Cross-field atleast functionality (return documents where a term has x occurrences)

Hello!

I'm working for a client in the patent domain. We have a feature called atleast that returns all documents where a term has a minimum of x occurrences. In the past a plugin was written for this (also mentioned here). This was build for ES 6.1. As you can see in the code provided in the old post, this is build in a cross field manner. I'l repost the code here for convenience:

    DELETE test
    PUT test
    {
      "settings": {
        "number_of_replicas": 0,
        "number_of_shards": 1,
        "analysis": {
          "analyzer": {
            "my_analyzer": {
              "tokenizer": "standard"
            }
          }
        }
      },
      "mappings": {
        "test": {
          "properties": {
            "abstract": {
              "type": "text",
              "analyzer": "my_analyzer", 
              "index_options": "offsets"
            },
            "title": {
              "type": "text",
              "analyzer": "my_analyzer", 
              "index_options": "offsets"
            }
          }
        }
      }
    }

    POST test/test/1
    {
      "title": "Activity of a cell signaling pathway TGF-b in a subject ...",
      "abstract": "The present invention relates to a computer-implemented method for inferring activity of a TGF-β cellular signaling pathway in a subject ..."
    }

    POST test/test/2
    {
      "title": "Activity of a cell signaling pathway TGF-b in a subject ...",
      "abstract": "This doesn't have the search text referred to later"
    }

    GET test/_search
    {
      "query": {
        "bool": {
          "filter": {
            "script": {
              "script": {
                "source": "atleast",
                "lang": "byron_scripts",
                "params": {
                  "fields": [
                    "abstract",
                    "title"
                    ],
                  "term": "signaling pathway",
                  "occurrences": 2
                }
              }
            }
          }
        }
      }
    }

The query returns the first document, since the text occurs once in both fields, which are 2 occurrences total.

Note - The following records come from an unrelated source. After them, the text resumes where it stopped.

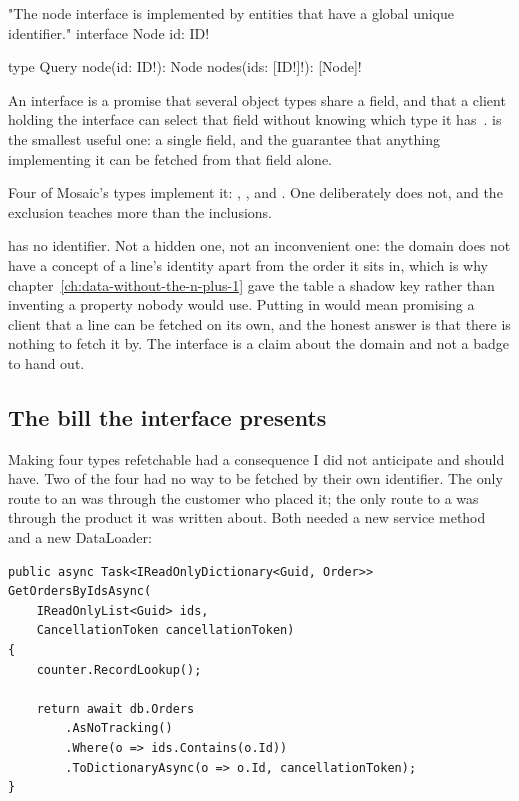 \begin{graphqlsdl}
"The node interface is implemented by entities that have a global unique identifier."
interface Node {
  id: ID!
}

type Query {
  node(id: ID!): Node
  nodes(ids: [ID!]!): [Node]!
}
\end{graphqlsdl}

An interface is a promise that several object types share a field, and that a
client holding the interface can select that field without knowing which type it
has~\autocite{graphql2025spec}.  is the smallest useful one: a single
field, and the guarantee that anything implementing it can be fetched from that
field alone.

Four of Mosaic's types implement it: , ,
 and . One deliberately does not, and the exclusion
teaches more than the inclusions.

%
 has no identifier. Not a hidden one, not an inconvenient one:
the domain does not have a concept of a line's identity apart from the order it
sits in, which is why chapter~\ref{ch:data-without-the-n-plus-1} gave the table
a shadow key rather than inventing a property nobody would use. Putting
 in  would mean promising a client that a line can be
fetched on its own, and the honest answer is that there is nothing to fetch it
by. The interface is a claim about the domain and not a badge to hand out.

\subsection*{The bill the interface presents}

%
Making four types refetchable had a consequence I did not anticipate and should
have. Two of the four had no way to be fetched by their own identifier. The only
route to an  was through the customer who placed it; the only route
to a  was through the product it was written about. Both needed a
new service method and a new DataLoader:

\begin{verbatim}
public async Task<IReadOnlyDictionary<Guid, Order>> GetOrdersByIdsAsync(
    IReadOnlyList<Guid> ids,
    CancellationToken cancellationToken)
{
    counter.RecordLookup();

    return await db.Orders
        .AsNoTracking()
        .Where(o => ids.Contains(o.Id))
        .ToDictionaryAsync(o => o.Id, cancellationToken);
}
\end{verbatim}

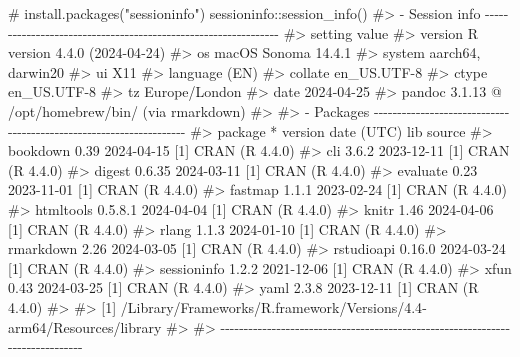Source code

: \documentclass[
  10pt,
  a4paper,
]{book}
\newenvironment{Shaded}{\begin{snugshade}}{\end{snugshade}}
\newcommand{\CommentTok}[1]{\textcolor[rgb]{0.37,0.37,0.37}{#1}}
\newcommand{\FunctionTok}[1]{\textcolor[rgb]{0.28,0.35,0.67}{#1}}
\newcommand{\NormalTok}[1]{\textcolor[rgb]{0.00,0.46,0.62}{#1}}
\newcommand{\SpecialCharTok}[1]{\textcolor[rgb]{0.37,0.37,0.37}{#1}}
\begin{document}
\begin{Shaded}
\begin{Highlighting}[]
\CommentTok{\# install.packages("sessioninfo")}
\NormalTok{sessioninfo}\SpecialCharTok{::}\FunctionTok{session\_info}\NormalTok{()}
\CommentTok{\#\textgreater{} {-} Session info {-}{-}{-}{-}{-}{-}{-}{-}{-}{-}{-}{-}{-}{-}{-}{-}{-}{-}{-}{-}{-}{-}{-}{-}{-}{-}{-}{-}{-}{-}{-}{-}{-}{-}{-}{-}{-}{-}{-}{-}{-}{-}{-}{-}{-}{-}{-}{-}{-}{-}{-}{-}{-}{-}{-}{-}{-}{-}{-}{-}{-}{-}{-}}
\CommentTok{\#\textgreater{}  setting  value}
\CommentTok{\#\textgreater{}  version  R version 4.4.0 (2024{-}04{-}24)}
\CommentTok{\#\textgreater{}  os       macOS Sonoma 14.4.1}
\CommentTok{\#\textgreater{}  system   aarch64, darwin20}
\CommentTok{\#\textgreater{}  ui       X11}
\CommentTok{\#\textgreater{}  language (EN)}
\CommentTok{\#\textgreater{}  collate  en\_US.UTF{-}8}
\CommentTok{\#\textgreater{}  ctype    en\_US.UTF{-}8}
\CommentTok{\#\textgreater{}  tz       Europe/London}
\CommentTok{\#\textgreater{}  date     2024{-}04{-}25}
\CommentTok{\#\textgreater{}  pandoc   3.1.13 @ /opt/homebrew/bin/ (via rmarkdown)}
\CommentTok{\#\textgreater{} }
\CommentTok{\#\textgreater{} {-} Packages {-}{-}{-}{-}{-}{-}{-}{-}{-}{-}{-}{-}{-}{-}{-}{-}{-}{-}{-}{-}{-}{-}{-}{-}{-}{-}{-}{-}{-}{-}{-}{-}{-}{-}{-}{-}{-}{-}{-}{-}{-}{-}{-}{-}{-}{-}{-}{-}{-}{-}{-}{-}{-}{-}{-}{-}{-}{-}{-}{-}{-}{-}{-}{-}{-}{-}{-}}
\CommentTok{\#\textgreater{}  package     * version date (UTC) lib source}
\CommentTok{\#\textgreater{}  bookdown      0.39    2024{-}04{-}15 [1] CRAN (R 4.4.0)}
\CommentTok{\#\textgreater{}  cli           3.6.2   2023{-}12{-}11 [1] CRAN (R 4.4.0)}
\CommentTok{\#\textgreater{}  digest        0.6.35  2024{-}03{-}11 [1] CRAN (R 4.4.0)}
\CommentTok{\#\textgreater{}  evaluate      0.23    2023{-}11{-}01 [1] CRAN (R 4.4.0)}
\CommentTok{\#\textgreater{}  fastmap       1.1.1   2023{-}02{-}24 [1] CRAN (R 4.4.0)}
\CommentTok{\#\textgreater{}  htmltools     0.5.8.1 2024{-}04{-}04 [1] CRAN (R 4.4.0)}
\CommentTok{\#\textgreater{}  knitr         1.46    2024{-}04{-}06 [1] CRAN (R 4.4.0)}
\CommentTok{\#\textgreater{}  rlang         1.1.3   2024{-}01{-}10 [1] CRAN (R 4.4.0)}
\CommentTok{\#\textgreater{}  rmarkdown     2.26    2024{-}03{-}05 [1] CRAN (R 4.4.0)}
\CommentTok{\#\textgreater{}  rstudioapi    0.16.0  2024{-}03{-}24 [1] CRAN (R 4.4.0)}
\CommentTok{\#\textgreater{}  sessioninfo   1.2.2   2021{-}12{-}06 [1] CRAN (R 4.4.0)}
\CommentTok{\#\textgreater{}  xfun          0.43    2024{-}03{-}25 [1] CRAN (R 4.4.0)}
\CommentTok{\#\textgreater{}  yaml          2.3.8   2023{-}12{-}11 [1] CRAN (R 4.4.0)}
\CommentTok{\#\textgreater{} }
\CommentTok{\#\textgreater{}  [1] /Library/Frameworks/R.framework/Versions/4.4{-}arm64/Resources/library}
\CommentTok{\#\textgreater{} }
\CommentTok{\#\textgreater{} {-}{-}{-}{-}{-}{-}{-}{-}{-}{-}{-}{-}{-}{-}{-}{-}{-}{-}{-}{-}{-}{-}{-}{-}{-}{-}{-}{-}{-}{-}{-}{-}{-}{-}{-}{-}{-}{-}{-}{-}{-}{-}{-}{-}{-}{-}{-}{-}{-}{-}{-}{-}{-}{-}{-}{-}{-}{-}{-}{-}{-}{-}{-}{-}{-}{-}{-}{-}{-}{-}{-}{-}{-}{-}{-}{-}{-}{-}}
\end{Highlighting}
\end{Shaded}
\end{document}
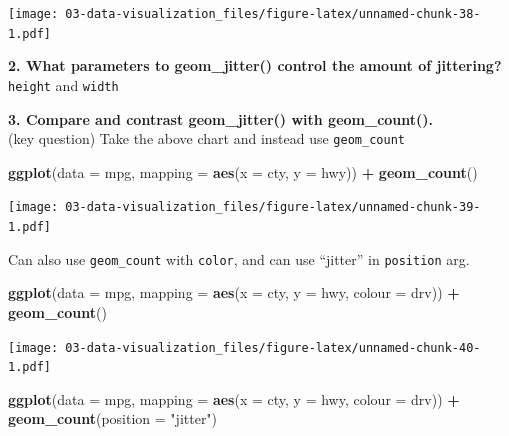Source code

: \documentclass[]{book}
\newenvironment{Shaded}{\begin{snugshade}}{\end{snugshade}}
\newcommand{\DataTypeTok}[1]{\textcolor[rgb]{0.13,0.29,0.53}{#1}}
\newcommand{\KeywordTok}[1]{\textcolor[rgb]{0.13,0.29,0.53}{\textbf{#1}}}
\newcommand{\NormalTok}[1]{#1}
\newcommand{\OperatorTok}[1]{\textcolor[rgb]{0.81,0.36,0.00}{\textbf{#1}}}
\newcommand{\StringTok}[1]{\textcolor[rgb]{0.31,0.60,0.02}{#1}}
\theoremstyle{definition}
\theoremstyle{definition}
\theoremstyle{definition}
\theoremstyle{remark}
\begin{document}
\texttt{[image: 03-data-visualization\_files/figure-latex/unnamed-chunk-38-1.pdf]}

\textbf{2. What parameters to geom\_jitter() control the amount of
jittering?}\\
\texttt{height} and \texttt{width}

\textbf{3. Compare and contrast geom\_jitter() with geom\_count().}\\
(key question) Take the above chart and instead use \texttt{geom\_count}

\begin{Shaded}
\begin{Highlighting}[]
\KeywordTok{ggplot}\NormalTok{(}\DataTypeTok{data =}\NormalTok{ mpg, }\DataTypeTok{mapping =} \KeywordTok{aes}\NormalTok{(}\DataTypeTok{x =}\NormalTok{ cty, }\DataTypeTok{y =}\NormalTok{ hwy)) }\OperatorTok{+}\StringTok{ }
\StringTok{  }\KeywordTok{geom_count}\NormalTok{()}
\end{Highlighting}
\end{Shaded}

\texttt{[image: 03-data-visualization\_files/figure-latex/unnamed-chunk-39-1.pdf]}

Can also use \texttt{geom\_count} with \texttt{color}, and can use
``jitter'' in \texttt{position} arg.

\begin{Shaded}
\begin{Highlighting}[]
\KeywordTok{ggplot}\NormalTok{(}\DataTypeTok{data =}\NormalTok{ mpg, }\DataTypeTok{mapping =} \KeywordTok{aes}\NormalTok{(}\DataTypeTok{x =}\NormalTok{ cty, }\DataTypeTok{y =}\NormalTok{ hwy, }\DataTypeTok{colour =}\NormalTok{ drv)) }\OperatorTok{+}\StringTok{ }
\StringTok{  }\KeywordTok{geom_count}\NormalTok{()}
\end{Highlighting}
\end{Shaded}

\texttt{[image: 03-data-visualization\_files/figure-latex/unnamed-chunk-40-1.pdf]}

\begin{Shaded}
\begin{Highlighting}[]
\KeywordTok{ggplot}\NormalTok{(}\DataTypeTok{data =}\NormalTok{ mpg, }\DataTypeTok{mapping =} \KeywordTok{aes}\NormalTok{(}\DataTypeTok{x =}\NormalTok{ cty, }\DataTypeTok{y =}\NormalTok{ hwy, }\DataTypeTok{colour =}\NormalTok{ drv)) }\OperatorTok{+}\StringTok{ }
\StringTok{  }\KeywordTok{geom_count}\NormalTok{(}\DataTypeTok{position =} \StringTok{"jitter"}\NormalTok{)}
\end{Highlighting}
\end{Shaded}
\end{document}
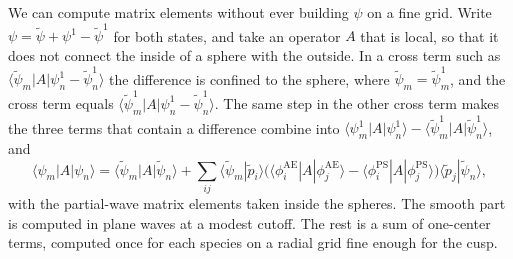 We can compute matrix elements without ever building $\psi$ on a fine grid. Write $\psi = \tilde\psi + \psi^1 - \tilde\psi^1$ for both states, and take an operator $A$ that is local, so that it does not connect the inside of a sphere with the outside. In a cross term such as $\langle\tilde\psi_m|A|\psi^1_n - \tilde\psi^1_n\rangle$ the difference is confined to the sphere, where $\tilde\psi_m = \tilde\psi^1_m$, and the cross term equals $\langle\tilde\psi^1_m|A|\psi^1_n - \tilde\psi^1_n\rangle$. The same step in the other cross term makes the three terms that contain a difference combine into $\langle\psi^1_m|A|\psi^1_n\rangle - \langle\tilde\psi^1_m|A|\tilde\psi^1_n\rangle$, and
\begin{equation}
  \langle\psi_m|A|\psi_n\rangle = \langle\tilde\psi_m|A|\tilde\psi_n\rangle + \sum_{ij}\langle\tilde\psi_m|\tilde p_i\rangle\bigl(\langle\phi^{\mathrm{AE}}_i|A|\phi^{\mathrm{AE}}_j\rangle - \langle\phi^{\mathrm{PS}}_i|A|\phi^{\mathrm{PS}}_j\rangle\bigr)\langle\tilde p_j|\tilde\psi_n\rangle ,
  \label{eq:3.5-PAWop}
\end{equation}
with the partial-wave matrix elements taken inside the spheres. The smooth part is computed in plane waves at a modest cutoff. The rest is a sum of one-center terms, computed once for each species on a radial grid fine enough for the cusp.

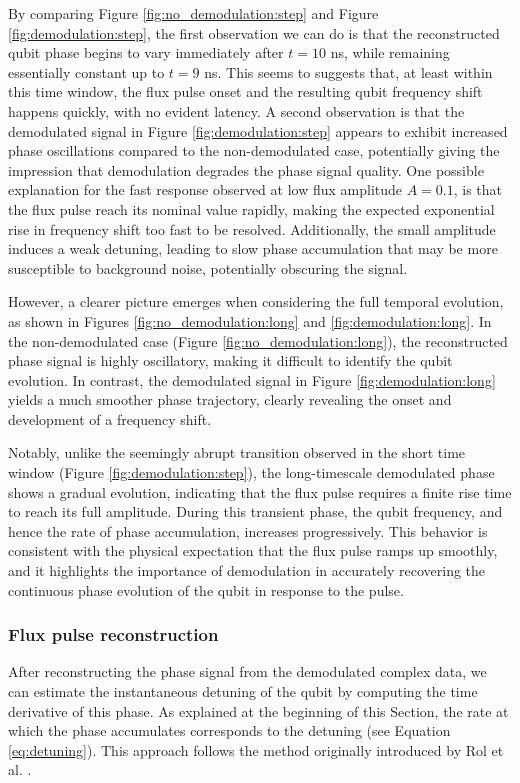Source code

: By comparing Figure \ref{fig:no_demodulation:step} and Figure \ref{fig:demodulation:step}, the first observation we can do is that the reconstructed qubit phase begins to vary immediately after $t=10$ ns, while remaining essentially constant up to $t=9$ ns. 
This seems to suggests that, at least within this time window, the flux pulse onset and the resulting qubit frequency shift happens quickly, with no evident latency.
A second observation is that the demodulated signal in Figure \ref{fig:demodulation:step} appears to exhibit increased phase oscillations compared to the non-demodulated case, potentially giving the impression that demodulation degrades the phase signal quality. 
One possible explanation for the fast response observed at low flux amplitude $A = 0.1$, is that the flux pulse reach its nominal value rapidly, making the expected exponential rise in frequency shift too fast to be resolved. 
Additionally, the small amplitude induces a weak detuning, leading to slow phase accumulation that may be more susceptible to background noise, potentially obscuring the signal.

However, a clearer picture emerges when considering the full temporal evolution, as shown in Figures \ref{fig:no_demodulation:long} and \ref{fig:demodulation:long}. 
In the non-demodulated case (Figure \ref{fig:no_demodulation:long}), the reconstructed phase signal is highly oscillatory, making it difficult to identify the qubit evolution. 
In contrast, the demodulated signal in Figure \ref{fig:demodulation:long} yields a much smoother phase trajectory, clearly revealing the onset and development of a frequency shift.

Notably, unlike the seemingly abrupt transition observed in the short time window (Figure \ref{fig:demodulation:step}), the long-timescale demodulated phase shows a gradual evolution, indicating that the flux pulse requires a finite rise time to reach its full amplitude. 
During this transient phase, the qubit frequency, and hence the rate of phase accumulation, increases progressively. 
This behavior is consistent with the physical expectation that the flux pulse ramps up smoothly, and it highlights the importance of demodulation in accurately recovering the continuous phase evolution of the qubit in response to the pulse.

\subsubsection{Flux pulse reconstruction}
After reconstructing the phase signal from the demodulated complex data, we can estimate the instantaneous detuning of the qubit by computing the time derivative of this phase. 
As explained at the beginning of this Section, the rate at which the phase accumulates corresponds to the detuning (see Equation \ref{eq:detuning}). 
This approach follows the method originally introduced by Rol et al. \cite{Rol2020Cryoscope}.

We recently upgraded to 7.9 and were hoping to get rid of this plugin and make use of the intervals query. We were able to recreate the functionality for multiple fields, but unfortunately the intervals query doesn't support cross-field like multi_match as far as we could tell from our investigation.

Here some example code:

    DELETE test
    PUT test
    {
      "settings": {
        "number_of_replicas": 0,
        "number_of_shards": 1
      }
    }

    POST test/_doc/1
    {
      "other.field.text1" : "my my text ",
      "other.field.text2" : "my my text",
      "other.field.text3" : "my my text"
    }
    POST test/_doc/2
    {
      "other.field.text1" : "hallo my text",
      "other.field.text2" : "hallo my text",
      "other.field.text3" : "hallo my text"
    }
    POST test/_doc/3
    {
      "other.field.text1" : "my my  text",
      "other.field.text2" : "my my  text",
      "other.field.text3" : "my my  text"
    }
    POST test/_doc/4
    {
      "other.field.text1" : "my text",
      "other.field.text2" : "my text",
      "other.field.text3" : "my text"
    }

    POST test/_search
    {
      "query": {
        "bool": {
          "should": [
            {
              "intervals": {
                "other.field.text1": {
                  "all_of": {
                    "ordered": true,
                    "max_gaps": 10000000,
                    "intervals": [
                      {
                        "match": {
                          "query": "my"
                        }
                      },
                      {
                        "match": {
                          "query": "my"
                        }
                      }
                    ]
                  }
                }
              }
            },
            {
              "intervals": {
                "other.field.text2": {
                  "all_of": {
                    "ordered": true,
                    "max_gaps": 10000000,
                    "intervals": [
                      {
                        "match": {
                          "query": "my"
                        }
                      },
                      {
                        "match": {
                          "query": "my"
                        }
                      }
                    ]
                  }
                }
              }
            
            }
          ],
          "minimum_should_match": 1,
          "boost": 1.0
        }
      }
    }

The above query returns all documents where text1 and text2 fields both contain the term "my" 2 times minimum. But there seems to be no way to say give me all documents where the term "my" occurs 2 times minimum in these fields together, which would make all 4 documents return.

So I have 2 questions:

  1. Is there any way we can solve this with intervals query which we missed?
  2. Is there any other query or maybe script introduced in ES7 that we missed with which we could create this functionality?

Side note: creating a new field which contains text from multiple fields is not an option due to lot of multi-field combinations and index size.

1 Like

This topic was automatically closed 28 days after the last reply. New replies are no longer allowed.